Nous sommes parfois un peu excessif, reconnaissons le. Nous avons ainsi écrit deux éditoriaux à propos de Fleur Pellerin, intitulés respectivement « Rien… » et « Moins que rien… ». Or, à l’heure où même le personnel du Service des Musées de France s’interroge sur la politique du ministère et sur les moyens – ou plutôt l’absence de moyens – qui lui sont donnés, un grand projet fédérateur a tout de même été lancé !

Intitulé : « La Grande Collecte Euro 2016 » (on remarquera les majuscules, d’origine), il s’agit ni plus ni moins d’étendre sur une grande échelle (potentiellement tous les musées labellisés Musée de France) l’entreprise que le Louvre mène actuellement à Lens (voir la brève du 28/5/15). Un document adressé par mail à toutes les DRAC à destination des musées, la décrit comme une « opération de valorisation du patrimoine sociologique urbain  » (sic). En effet « La grande popularité et la forte médiatisation de l’événement Euro2016 suggère la possibilité d’expérimenter une forme de diffusion-collecte patrimoniale participative innovante, basée sur l’outil numérique. » (resic).

Le premier objectif est donc de : « Réunir en une grande opération nationale culturelle [1] les initiatives éparses proposées par les musées de France sur l’hexagone suite à la sollicitation du smf et des dracs.  » On précise aussi : « Cette opération sera bien identifiable et communicable ». Ministère de la Culture certes, mais aussi de la Communication. Il faut donc une opération « communicable ».

Le deuxième objectif s’énonce ainsi : « Mettre en place des synergies collaboratives : Musées, archives, bibliothèques, universités ». Le ministère de la Culture aime les pléonasmes : on aimerait savoir ce que seraient des « synergies non collaboratives ».
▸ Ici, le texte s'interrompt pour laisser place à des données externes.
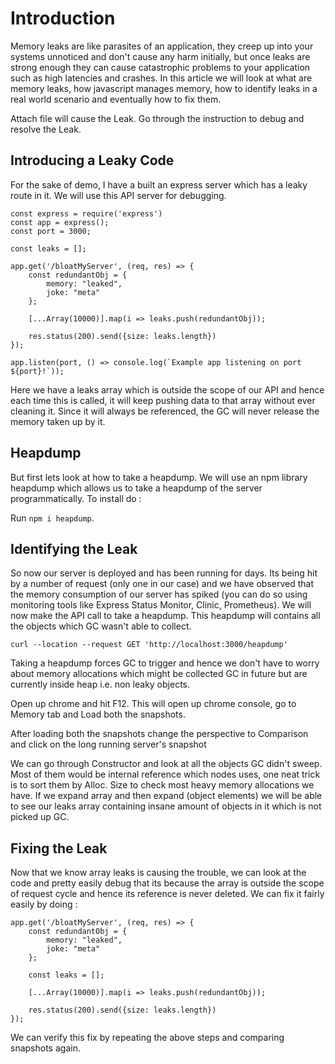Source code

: # Introduction

Memory leaks are like parasites of an application, they creep up into your systems unnoticed and don't cause any harm initially, but once leaks are strong enough they can cause catastrophic problems to your application such as high latencies and crashes. In this article we will look at what are memory leaks, how javascript manages memory, how to identify leaks in a real world scenario and eventually how to fix them.

Attach file will cause the Leak. Go through the instruction to debug and resolve the Leak.


## Introducing a Leaky Code

For the sake of demo, I have a built an express server which has a leaky route in it. We will use this API server for debugging.
```
const express = require('express')
const app = express();
const port = 3000;

const leaks = [];

app.get('/bloatMyServer', (req, res) => {
	const redundantObj = {
		memory: "leaked",
		joke: "meta"
	};

	[...Array(10000)].map(i => leaks.push(redundantObj));

	res.status(200).send({size: leaks.length})
});

app.listen(port, () => console.log(`Example app listening on port ${port}!`));
```
Here we have a leaks array which is outside the scope of our API and hence each time this is called, it will keep pushing data to that array without ever cleaning it. Since it will always be referenced, the GC will never release the memory taken up by it.

## Heapdump 
But first lets look at how to take a heapdump. We will use an npm library heapdump which allows us to take a heapdump of the server programmatically. To install do :

Run `npm i heapdump`.

## Identifying the Leak

So now our server is deployed and has been running for days. Its being hit by a number of request (only one in our case) and we have observed that the memory consumption of our server has spiked (you can do so using monitoring tools like Express Status Monitor, Clinic, Prometheus). We will now make the API call to take a heapdump. This heapdump will contains all the objects which GC wasn't able to collect.

`curl --location --request GET 'http://localhost:3000/heapdump'`

Taking a heapdump forces GC to trigger and hence we don't have to worry about memory allocations which might be collected GC in future but are currently inside heap i.e. non leaky objects.

Open up chrome and hit F12. This will open up chrome console, go to Memory tab and Load both the snapshots.

After loading both the snapshots change the perspective to Comparison and click on the long running server's snapshot

We can go through Constructor and look at all the objects GC didn't sweep. Most of them would be internal reference which nodes uses, one neat trick is to sort them by Alloc. Size to check most heavy memory allocations we have. If we expand array and then expand (object elements) we will be able to see our leaks array containing insane amount of objects in it which is not picked up GC.

## Fixing the Leak

Now that we know array leaks is causing the trouble, we can look at the code and pretty easily debug that its because the array is outside the scope of request cycle and hence its reference is never deleted. We can fix it fairly easily by doing :
```
app.get('/bloatMyServer', (req, res) => {
	const redundantObj = {
		memory: "leaked",
		joke: "meta"
	};

	const leaks = [];

	[...Array(10000)].map(i => leaks.push(redundantObj));

	res.status(200).send({size: leaks.length})
});
```

We can verify this fix by repeating the above steps and comparing snapshots again.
Voici le troisième objectif : « Assurer via internet une très large diffusion des projets culturels sur le thème des pratiques des « clubs de foot » en France et leur lien avec la construction des identités urbaines citoyennes ». Nous n’avions pas connaissance, jusqu’à aujourd’hui, de projets culturels ayant trait au football (à part, peut-être, la collection de vignettes Panini…). Crier « Aux ch… l’arbitre » notamment, fait-il partie des projets culturels sur le thème des pratiques des « clubs de foot » » ? Nous nous interrogeons sur cette grave question. Quant à la « construction d’identités urbaines citoyennes », nous serions reconnaissant aux lecteurs de La Tribune de l’Art de nous éclairer sur ce concept un peu abscons.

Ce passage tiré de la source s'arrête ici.